Il cartellone pubblicitario non necessita di essere spiegato, basta guardarlo per comprenderne il
forte impatto visivo e soprattutto emozionale: una bambina con il braccio alzato verso il cielo e una
matita in mano intenta a disegnarlo. Lo slogan è imponente: “Guarda, posso disegnare il cielo…” e in
calce disegna qualsiasi cosa tu voglia, sentiti un artista!

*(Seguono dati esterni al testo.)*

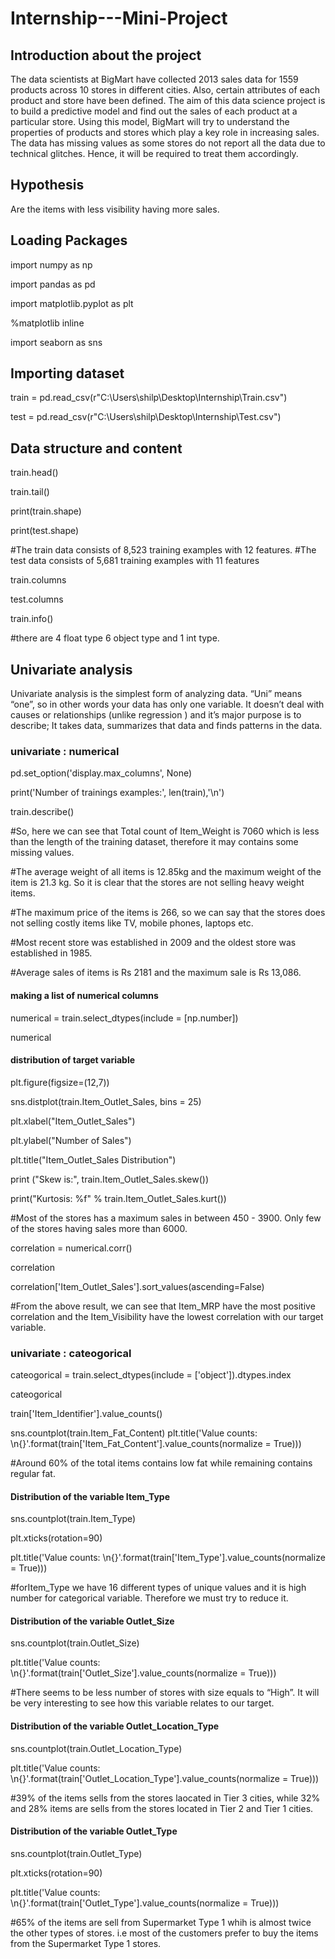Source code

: # Internship---Mini-Project

## Introduction about the project
The data scientists at BigMart have collected 2013 sales data for 1559 products across 10 stores in different cities. Also, certain attributes of each product and store have been defined. The aim of this data science project is to build a predictive model and find out the sales of each product at a particular store.
Using this model, BigMart will try to understand the properties of products and stores which play a key role in increasing sales.
 The data has missing values as some stores do not report all the data due to technical glitches. Hence, it will be required to treat them accordingly.
 
## Hypothesis 
Are the items with less visibility having more sales.

## Loading Packages
import numpy as np 

import pandas as pd

import matplotlib.pyplot as plt

%matplotlib inline

import seaborn as sns

## Importing dataset
train = pd.read_csv(r"C:\Users\shilp\Desktop\Internship\Train.csv")

test = pd.read_csv(r"C:\Users\shilp\Desktop\Internship\Test.csv")


## Data structure and content
train.head()

train.tail()

print(train.shape)

print(test.shape)

#The train data consists of 8,523 training examples with 12 features.
#The test data consists of 5,681 training examples with 11 features

train.columns

test.columns

train.info()

#there are 4 float type 6 object type and 1 int type.

## Univariate analysis
Univariate analysis is the simplest form of analyzing data. “Uni” means “one”, so in other words your data has only one variable. It doesn’t deal with causes or relationships (unlike regression ) and it’s major purpose is to describe; It takes data, summarizes that data and finds patterns in the data.


### univariate : numerical
pd.set_option('display.max_columns', None)

print('Number of trainings examples:', len(train),'\n')

train.describe()

#So, here we can see that Total count of Item_Weight is 7060 which is less than the length of the training dataset, therefore it may contains some missing values.

#The average weight of all items is 12.85kg and the maximum weight of the item is 21.3 kg. So it is clear that the stores are not selling heavy weight items.

#The maximum price of the items is 266, so we can say that the stores does not selling costly items like TV, mobile phones, laptops etc.

#Most recent store was established in 2009 and the oldest store was established in 1985.

#Average sales of items is Rs 2181 and the maximum sale is Rs 13,086.

#### making a list of numerical columns
numerical = train.select_dtypes(include = [np.number])

numerical

#### distribution of target variable

plt.figure(figsize=(12,7))

sns.distplot(train.Item_Outlet_Sales, bins = 25)

plt.xlabel("Item_Outlet_Sales")

plt.ylabel("Number of Sales")

plt.title("Item_Outlet_Sales Distribution")

print ("Skew is:", train.Item_Outlet_Sales.skew())

print("Kurtosis: %f" % train.Item_Outlet_Sales.kurt())

#Most of the stores has a maximum sales in between 450 - 3900. Only few of the stores having sales more than 6000.

correlation = numerical.corr()

correlation

correlation['Item_Outlet_Sales'].sort_values(ascending=False)

#From the above result, we can see that Item_MRP have the most positive correlation and the Item_Visibility have the lowest correlation with our target variable. 


### univariate : cateogorical
cateogorical = train.select_dtypes(include = ['object']).dtypes.index

cateogorical

train['Item_Identifier'].value_counts()

sns.countplot(train.Item_Fat_Content)
plt.title('Value counts: \n{}'.format(train['Item_Fat_Content'].value_counts(normalize = True)))

#Around 60% of the total items contains low fat while remaining contains regular fat.

#### Distribution of the variable Item_Type
sns.countplot(train.Item_Type)

plt.xticks(rotation=90)

plt.title('Value counts: \n{}'.format(train['Item_Type'].value_counts(normalize = True)))

#forItem_Type we have 16 different types of unique values and it is high number for categorical variable. Therefore we must try to reduce it.

#### Distribution of the variable Outlet_Size

sns.countplot(train.Outlet_Size)

plt.title('Value counts: \n{}'.format(train['Outlet_Size'].value_counts(normalize = True)))


#There seems to be less number of stores with size equals to “High”. It will be very interesting to see how this variable relates to our target.

#### Distribution of the variable Outlet_Location_Type

sns.countplot(train.Outlet_Location_Type)

plt.title('Value counts: \n{}'.format(train['Outlet_Location_Type'].value_counts(normalize = True)))

#39% of the items sells from the stores laocated in Tier 3 cities, while 32% and 28% items are sells from the stores located in Tier 2 and Tier 1 cities.

#### Distribution of the variable Outlet_Type

sns.countplot(train.Outlet_Type)

plt.xticks(rotation=90)

plt.title('Value counts: \n{}'.format(train['Outlet_Type'].value_counts(normalize = True)))

#65% of the items are sell from Supermarket Type 1 whih is almost twice the other types of stores. i.e most of the customers prefer to buy the items from the Supermarket Type 1 stores.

Un messaggio per nulla scontato e senza tempo che mai
come in questo momento è di forte attualità e di stimolo.
E’ il potere della comunicazione e al tempo dei social bisogna riflettere come spesso non è
l’azienda a riposizionarsi ma il mondo circostante a farlo per lei. Guardate questo esempio: una
pubblicità di qualche anno fa che nuovamente fa capolino perché un determinato periodo storico fa
rinascere l’urgenza di “tornare a sognare” e, quando questo avviene cavalcare l’onda, significa
approfittare della situazione per far parlare di sé e del proprio brand.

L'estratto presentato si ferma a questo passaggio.